WHAT YOU WILL DO: Leave the pictures out. Return all other data exactly.

Source texts of formatted documents
——

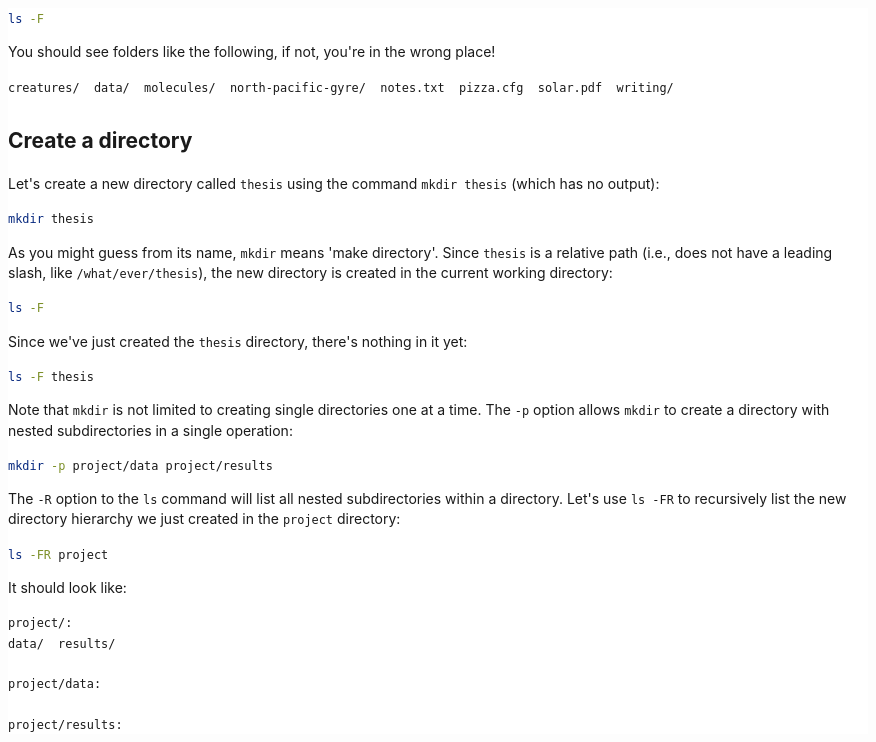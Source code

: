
 ```bash
ls -F
```

You should see folders like the following, if not, you're in the wrong place!

```
creatures/  data/  molecules/  north-pacific-gyre/  notes.txt  pizza.cfg  solar.pdf  writing/
```

## Create a directory

Let's create a new directory called `thesis` using the command `mkdir thesis`
(which has no output):

```bash
mkdir thesis
```

As you might guess from its name,
`mkdir` means 'make directory'.
Since `thesis` is a relative path
(i.e., does not have a leading slash, like `/what/ever/thesis`),
the new directory is created in the current working directory:

```bash
ls -F
```

Since we've just created the `thesis` directory, there's nothing in it yet:

```bash
ls -F thesis
```

Note that `mkdir` is not limited to creating single directories one at a time.
The `-p` option allows `mkdir` to create a directory with nested subdirectories
in a single operation:

```bash
mkdir -p project/data project/results
```

The `-R` option to the `ls` command will list all nested subdirectories within a directory.
Let's use `ls -FR` to recursively list the new directory hierarchy we just created in the
`project` directory:

```bash
ls -FR project
```

It should look like:

```
project/:
data/  results/

project/data:

project/results:
```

——

TASK RESPONSE:
Source code

:
 ```bash
ls -F
```

You should see folders like the following, if not, you're in the wrong place!

```
creatures/  data/  molecules/  north-pacific-gyre/  notes.txt  pizza.cfg  solar.pdf  writing/
```

## Create a directory

Let's create a new directory called `thesis` using the command `mkdir thesis`
(which has no output):

```bash
mkdir thesis
```

As you might guess from its name,
`mkdir` means 'make directory'.
Since `thesis` is a relative path
(i.e., does not have a leading slash, like `/what/ever/thesis`),
the new directory is created in the current working directory:

```bash
ls -F
```

Since we've just created the `thesis` directory, there's nothing in it yet:

```bash
ls -F thesis
```

Note that `mkdir` is not limited to creating single directories one at a time.
The `-p` option allows `mkdir` to create a directory with nested subdirectories
in a single operation:

```bash
mkdir -p project/data project/results
```

The `-R` option to the `ls` command will list all nested subdirectories within a directory.
Let's use `ls -FR` to recursively list the new directory hierarchy we just created in the
`project` directory:

```bash
ls -FR project
```

It should look like:

```
project/:
data/  results/

project/data:

project/results:
```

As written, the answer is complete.